-- TASK GOAL --
Look through the entries below, please, and copy every line with the word "blanking".

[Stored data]
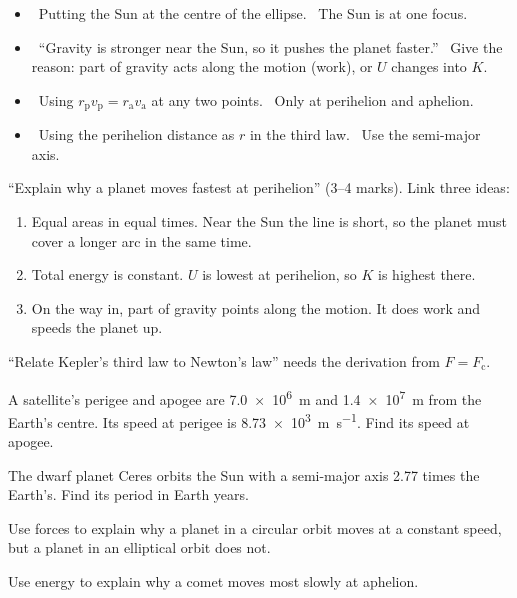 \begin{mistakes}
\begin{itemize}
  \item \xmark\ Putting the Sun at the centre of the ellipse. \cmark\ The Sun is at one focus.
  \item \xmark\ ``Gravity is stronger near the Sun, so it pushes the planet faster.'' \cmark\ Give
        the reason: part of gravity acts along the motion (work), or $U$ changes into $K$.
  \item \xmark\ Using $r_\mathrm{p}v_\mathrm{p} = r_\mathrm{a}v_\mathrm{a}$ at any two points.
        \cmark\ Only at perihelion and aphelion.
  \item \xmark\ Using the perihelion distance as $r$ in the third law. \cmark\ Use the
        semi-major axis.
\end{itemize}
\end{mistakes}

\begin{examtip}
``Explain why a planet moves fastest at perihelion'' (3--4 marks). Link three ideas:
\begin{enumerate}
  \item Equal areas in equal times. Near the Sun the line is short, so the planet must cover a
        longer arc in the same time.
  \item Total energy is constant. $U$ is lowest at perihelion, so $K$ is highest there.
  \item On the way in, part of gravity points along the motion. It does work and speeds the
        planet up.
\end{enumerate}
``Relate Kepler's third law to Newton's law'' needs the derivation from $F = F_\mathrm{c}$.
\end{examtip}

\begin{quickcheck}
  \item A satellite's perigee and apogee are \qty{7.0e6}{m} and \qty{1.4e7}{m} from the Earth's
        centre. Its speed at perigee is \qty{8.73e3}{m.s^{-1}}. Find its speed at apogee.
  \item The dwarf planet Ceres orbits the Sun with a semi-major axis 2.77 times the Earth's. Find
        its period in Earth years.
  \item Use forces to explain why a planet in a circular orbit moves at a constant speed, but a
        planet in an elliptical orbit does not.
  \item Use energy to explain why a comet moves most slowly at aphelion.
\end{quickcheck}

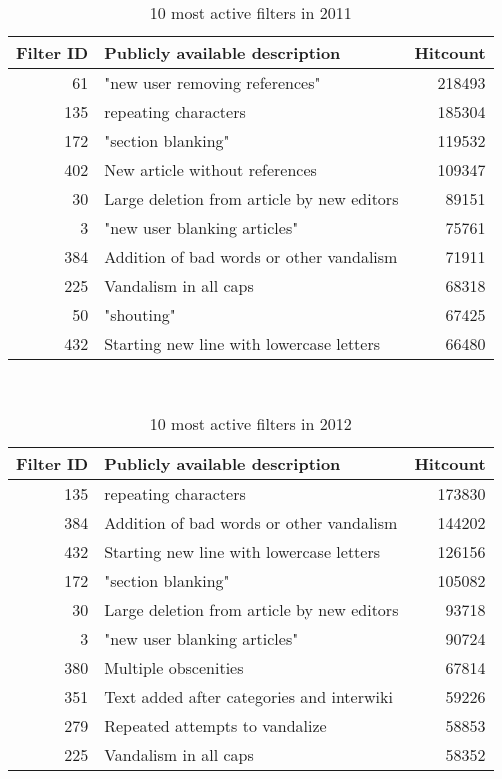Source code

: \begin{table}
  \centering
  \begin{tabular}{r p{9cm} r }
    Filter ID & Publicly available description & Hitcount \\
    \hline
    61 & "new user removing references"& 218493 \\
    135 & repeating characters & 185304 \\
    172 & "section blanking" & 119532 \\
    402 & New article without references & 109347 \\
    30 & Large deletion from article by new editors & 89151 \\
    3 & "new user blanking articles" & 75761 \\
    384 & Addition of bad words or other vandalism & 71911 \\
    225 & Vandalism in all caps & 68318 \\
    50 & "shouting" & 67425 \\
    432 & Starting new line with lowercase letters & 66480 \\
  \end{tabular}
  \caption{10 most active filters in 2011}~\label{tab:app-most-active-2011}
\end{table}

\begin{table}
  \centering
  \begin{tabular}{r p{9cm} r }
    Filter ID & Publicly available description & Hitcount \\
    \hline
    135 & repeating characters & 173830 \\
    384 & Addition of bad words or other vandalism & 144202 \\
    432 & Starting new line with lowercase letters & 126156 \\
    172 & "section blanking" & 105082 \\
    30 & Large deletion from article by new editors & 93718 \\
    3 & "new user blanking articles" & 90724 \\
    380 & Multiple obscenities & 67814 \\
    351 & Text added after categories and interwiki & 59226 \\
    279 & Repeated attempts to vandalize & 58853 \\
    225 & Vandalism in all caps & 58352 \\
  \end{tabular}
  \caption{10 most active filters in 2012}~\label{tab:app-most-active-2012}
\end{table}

...

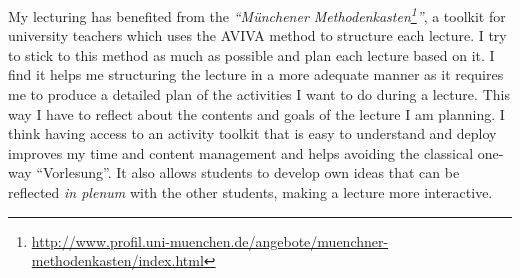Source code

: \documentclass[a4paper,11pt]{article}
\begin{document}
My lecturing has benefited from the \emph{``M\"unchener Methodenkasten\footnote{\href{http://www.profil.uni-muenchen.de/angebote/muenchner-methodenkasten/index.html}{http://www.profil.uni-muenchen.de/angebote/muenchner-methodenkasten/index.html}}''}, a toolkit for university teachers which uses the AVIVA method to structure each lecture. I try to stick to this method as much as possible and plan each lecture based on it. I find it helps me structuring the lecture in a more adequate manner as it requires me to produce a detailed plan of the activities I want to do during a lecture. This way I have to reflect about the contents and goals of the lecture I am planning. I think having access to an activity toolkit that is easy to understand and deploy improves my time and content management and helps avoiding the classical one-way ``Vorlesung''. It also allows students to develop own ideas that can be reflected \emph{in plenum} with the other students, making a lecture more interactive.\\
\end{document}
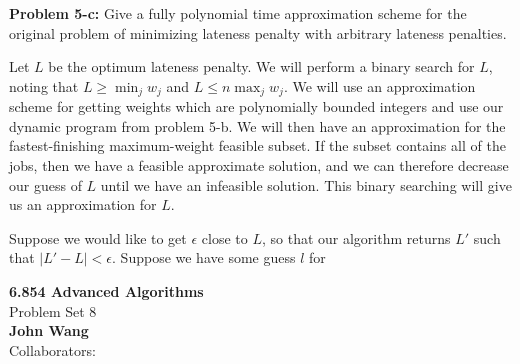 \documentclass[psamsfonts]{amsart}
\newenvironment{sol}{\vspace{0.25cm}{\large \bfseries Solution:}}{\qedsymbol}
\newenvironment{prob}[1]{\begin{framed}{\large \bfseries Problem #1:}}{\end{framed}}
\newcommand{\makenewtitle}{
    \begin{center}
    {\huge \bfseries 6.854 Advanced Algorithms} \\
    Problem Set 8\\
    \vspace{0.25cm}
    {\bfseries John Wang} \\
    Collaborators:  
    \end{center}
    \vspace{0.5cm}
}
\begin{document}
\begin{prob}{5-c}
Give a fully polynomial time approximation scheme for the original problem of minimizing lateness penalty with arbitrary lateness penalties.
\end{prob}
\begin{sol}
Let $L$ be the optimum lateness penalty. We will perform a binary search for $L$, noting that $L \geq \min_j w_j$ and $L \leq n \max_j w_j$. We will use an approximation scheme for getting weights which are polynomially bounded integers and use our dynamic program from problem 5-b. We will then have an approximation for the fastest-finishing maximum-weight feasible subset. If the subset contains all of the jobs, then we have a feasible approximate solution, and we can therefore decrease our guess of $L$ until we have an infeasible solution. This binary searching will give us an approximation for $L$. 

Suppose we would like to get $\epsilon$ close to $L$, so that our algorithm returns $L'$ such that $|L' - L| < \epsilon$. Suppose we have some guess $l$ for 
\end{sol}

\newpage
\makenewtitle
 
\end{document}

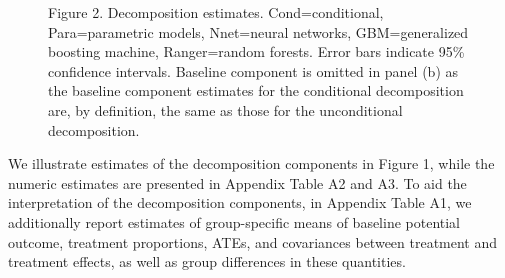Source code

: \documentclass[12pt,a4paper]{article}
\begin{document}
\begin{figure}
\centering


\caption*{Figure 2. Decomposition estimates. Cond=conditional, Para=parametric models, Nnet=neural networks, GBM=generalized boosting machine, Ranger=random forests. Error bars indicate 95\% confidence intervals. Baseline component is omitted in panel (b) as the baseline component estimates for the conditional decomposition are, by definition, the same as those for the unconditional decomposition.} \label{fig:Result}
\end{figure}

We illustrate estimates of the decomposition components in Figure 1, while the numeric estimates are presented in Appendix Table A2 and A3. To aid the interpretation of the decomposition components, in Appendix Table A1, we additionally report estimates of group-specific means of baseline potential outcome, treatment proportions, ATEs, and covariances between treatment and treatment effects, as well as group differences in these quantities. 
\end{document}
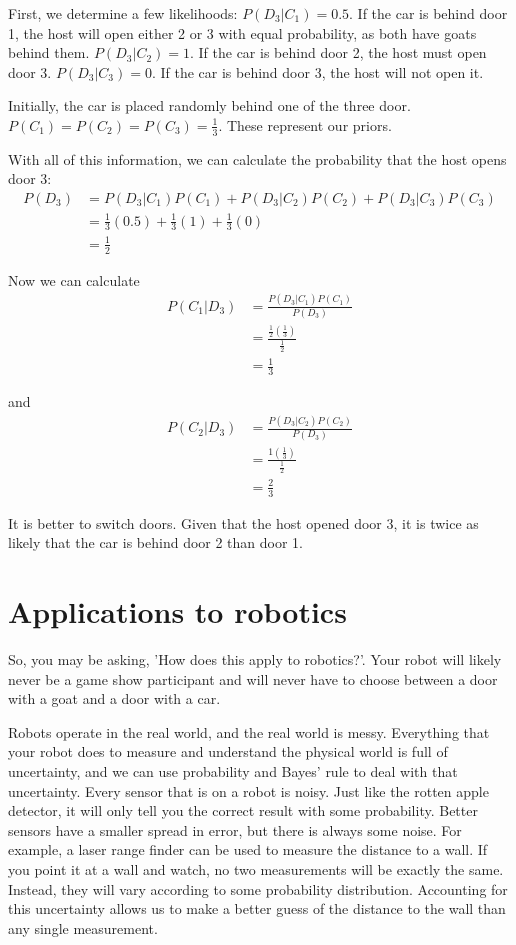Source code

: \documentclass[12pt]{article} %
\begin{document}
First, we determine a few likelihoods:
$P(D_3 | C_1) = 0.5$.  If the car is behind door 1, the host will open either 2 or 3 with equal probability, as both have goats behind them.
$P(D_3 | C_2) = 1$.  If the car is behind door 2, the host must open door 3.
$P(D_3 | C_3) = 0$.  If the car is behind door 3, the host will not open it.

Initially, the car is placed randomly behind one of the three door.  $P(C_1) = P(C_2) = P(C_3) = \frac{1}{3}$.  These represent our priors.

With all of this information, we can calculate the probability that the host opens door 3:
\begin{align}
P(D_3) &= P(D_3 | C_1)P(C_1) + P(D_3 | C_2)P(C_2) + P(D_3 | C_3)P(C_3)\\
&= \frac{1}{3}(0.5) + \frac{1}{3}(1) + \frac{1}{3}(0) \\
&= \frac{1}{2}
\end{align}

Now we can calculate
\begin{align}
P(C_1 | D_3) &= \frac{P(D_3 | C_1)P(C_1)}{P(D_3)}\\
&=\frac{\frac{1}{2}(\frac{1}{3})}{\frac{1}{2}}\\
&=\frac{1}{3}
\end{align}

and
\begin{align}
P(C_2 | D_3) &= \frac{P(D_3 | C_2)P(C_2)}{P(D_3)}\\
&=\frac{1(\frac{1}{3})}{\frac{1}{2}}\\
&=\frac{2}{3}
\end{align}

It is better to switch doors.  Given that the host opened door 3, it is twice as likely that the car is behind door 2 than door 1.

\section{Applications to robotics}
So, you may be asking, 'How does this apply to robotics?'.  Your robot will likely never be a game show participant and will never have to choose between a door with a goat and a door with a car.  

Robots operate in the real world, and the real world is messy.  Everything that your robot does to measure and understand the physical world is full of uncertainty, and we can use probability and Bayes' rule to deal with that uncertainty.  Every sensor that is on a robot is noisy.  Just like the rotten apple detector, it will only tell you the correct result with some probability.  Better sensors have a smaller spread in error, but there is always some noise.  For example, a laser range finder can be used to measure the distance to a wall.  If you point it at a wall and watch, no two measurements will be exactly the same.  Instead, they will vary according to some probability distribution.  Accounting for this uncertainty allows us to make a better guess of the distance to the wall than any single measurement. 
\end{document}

-- FINISHED EXERCISE --
    172 & "section blanking" & 119532 \\
    3 & "new user blanking articles" & 75761 \\
    172 & "section blanking" & 105082 \\
    3 & "new user blanking articles" & 90724 \\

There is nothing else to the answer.